WHAT THE EXERCISE ASKS — Please reproduce the data exactly, though every picture must stay out.

Dataset entries —
++++++++++++++++++++
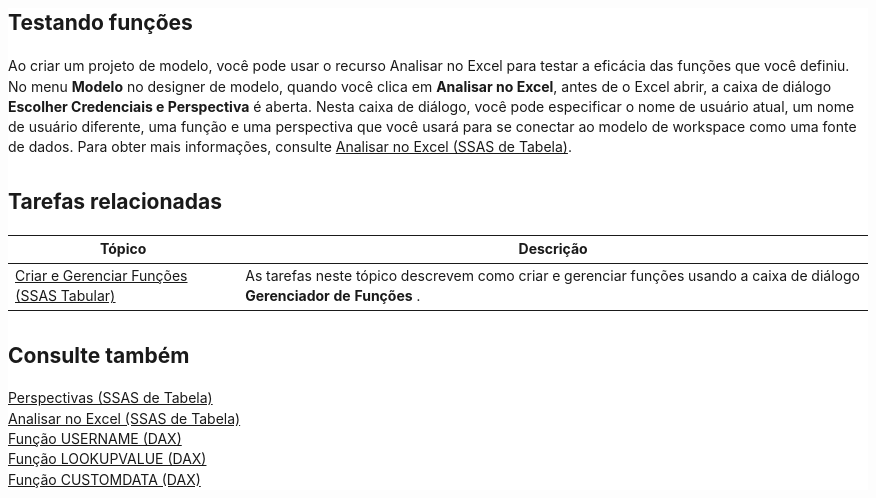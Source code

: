 ##  <a name="bkmk_testroles"></a> Testando funções  
 Ao criar um projeto de modelo, você pode usar o recurso Analisar no Excel para testar a eficácia das funções que você definiu. No menu **Modelo** no designer de modelo, quando você clica em **Analisar no Excel**, antes de o Excel abrir, a caixa de diálogo **Escolher Credenciais e Perspectiva** é aberta. Nesta caixa de diálogo, você pode especificar o nome de usuário atual, um nome de usuário diferente, uma função e uma perspectiva que você usará para se conectar ao modelo de workspace como uma fonte de dados. Para obter mais informações, consulte [Analisar no Excel &#40;SSAS de Tabela&#41;](analyze-in-excel-ssas-tabular.md).  
  
##  <a name="bkmk_rt"></a> Tarefas relacionadas  
  
|Tópico|Descrição|  
|-----------|-----------------|  
|[Criar e Gerenciar Funções &#40;SSAS Tabular&#41;](create-and-manage-roles-ssas-tabular.md)|As tarefas neste tópico descrevem como criar e gerenciar funções usando a caixa de diálogo **Gerenciador de Funções** .|  
  
## <a name="see-also"></a>Consulte também  
 [Perspectivas &#40;SSAS de Tabela&#41;](perspectives-ssas-tabular.md)   
 [Analisar no Excel &#40;SSAS de Tabela&#41;](analyze-in-excel-ssas-tabular.md)   
 [Função USERNAME &#40;DAX&#41;](/dax/username-function-dax)   
 [Função LOOKUPVALUE &#40;DAX&#41;](/dax/lookupvalue-function-dax)   
 [Função CUSTOMDATA &#40;DAX&#41;](/dax/customdata-function-dax)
++++++++++++++++++++
RESPONSE FOR THIS EXERCISE —
Source code

: ##  <a name="bkmk_testroles"></a> Testando funções  
 Ao criar um projeto de modelo, você pode usar o recurso Analisar no Excel para testar a eficácia das funções que você definiu. No menu **Modelo** no designer de modelo, quando você clica em **Analisar no Excel**, antes de o Excel abrir, a caixa de diálogo **Escolher Credenciais e Perspectiva** é aberta. Nesta caixa de diálogo, você pode especificar o nome de usuário atual, um nome de usuário diferente, uma função e uma perspectiva que você usará para se conectar ao modelo de workspace como uma fonte de dados. Para obter mais informações, consulte [Analisar no Excel &#40;SSAS de Tabela&#41;](analyze-in-excel-ssas-tabular.md).  
  
##  <a name="bkmk_rt"></a> Tarefas relacionadas  
  
|Tópico|Descrição|  
|-----------|-----------------|  
|[Criar e Gerenciar Funções &#40;SSAS Tabular&#41;](create-and-manage-roles-ssas-tabular.md)|As tarefas neste tópico descrevem como criar e gerenciar funções usando a caixa de diálogo **Gerenciador de Funções** .|  
  
## <a name="see-also"></a>Consulte também  
 [Perspectivas &#40;SSAS de Tabela&#41;](perspectives-ssas-tabular.md)   
 [Analisar no Excel &#40;SSAS de Tabela&#41;](analyze-in-excel-ssas-tabular.md)   
 [Função USERNAME &#40;DAX&#41;](/dax/username-function-dax)   
 [Função LOOKUPVALUE &#40;DAX&#41;](/dax/lookupvalue-function-dax)   
 [Função CUSTOMDATA &#40;DAX&#41;](/dax/customdata-function-dax)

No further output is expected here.